Thanks to the rising tide of Hindu revivalism, the Indian minorities, pushed to the wall as they are, are fighting their battles for survival. Even if we reject the thesis that Hindu extremists - like the ones who bombed the Samjhota Express - struck Mumbai last week, it would be difficult convince anyone that the Indian Muslims were responsible for the carnage. The International Herald Tribune (IHT) says "terrorism experts and some western officials warned that the emerging sketch of the plotters was still preliminary and could broaden even to include militants within India".

Fareed Zakria, the Indian-origin editor of the Newsweek, is more explicit. Says he in the cover story of the weekly's latest issue: "India also has a political problem with its Muslims... The cancerous rise of fundamentalism and radicalism that has swept up Muslims everywhere has not spared India...Muslims are underrepresented at every economic, political and social level - with a few exceptions... They have not shared in the progress of the last two decades and face a Hindu nationalist movement, parts of which are ugly and violent".

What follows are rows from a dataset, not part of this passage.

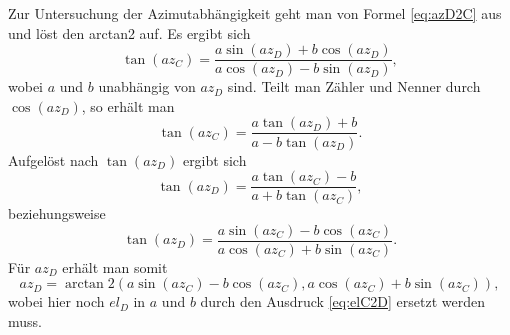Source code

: Zur Untersuchung der Azimutabhängigkeit geht man von Formel \ref{eq:azD2C} aus und löst den arctan2 auf. Es ergibt sich
\begin{equation}
\tan\left(az_C\right)=\frac{a\sin\left(az_D\right)+b\cos\left(az_D\right)}{a\cos\left(az_D\right)-b\sin\left(az_D\right)},
\end{equation}
wobei $a$ und $b$ unabhängig von $az_D$ sind. Teilt man Zähler und Nenner durch $\cos\left(az_D\right)$, so erhält man
\begin{equation}
\tan\left(az_C\right)=\frac{a\tan\left(az_D\right)+b}{a-b\tan\left(az_D\right)}.
\end{equation}
Aufgelöst nach $\tan\left(az_D\right)$ ergibt sich
\begin{equation}
\tan\left(az_D\right)=\frac{a\tan\left(az_C\right)-b}{a+b\tan\left(az_C\right)},
\end{equation}
beziehungsweise
\begin{equation}
\tan\left(az_D\right)=\frac{a\sin\left(az_C\right)-b\cos\left(az_C\right)}{a\cos\left(az_C\right)+b\sin\left(az_C\right)}.
\end{equation}
Für $az_D$ erhält man somit 
\begin{equation}
az_D=\arctan 2\left(
a\sin\left(az_C\right)-b\cos\left(az_C\right),a\cos\left(az_C\right)+b\sin\left(az_C\right)\right),
\label{eq:azC2D}
\end{equation}
wobei hier noch $el_D$ in $a$ und $b$ durch den Ausdruck \ref{eq:elC2D} ersetzt werden muss.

Pakistan is ready to share information and intelligence on terrorism with India but not to surrender its nationals at the behest of Indian establishment. India needs to sit across the table with Pakistan in the framework of a joint investigation. Pakistan is the principal target of terrorism; may be there are some non-state Indian terrorists also behind the killings in Pakistani cities like the massacre in Peshawar or ethnic killings in Karachi. Who knows?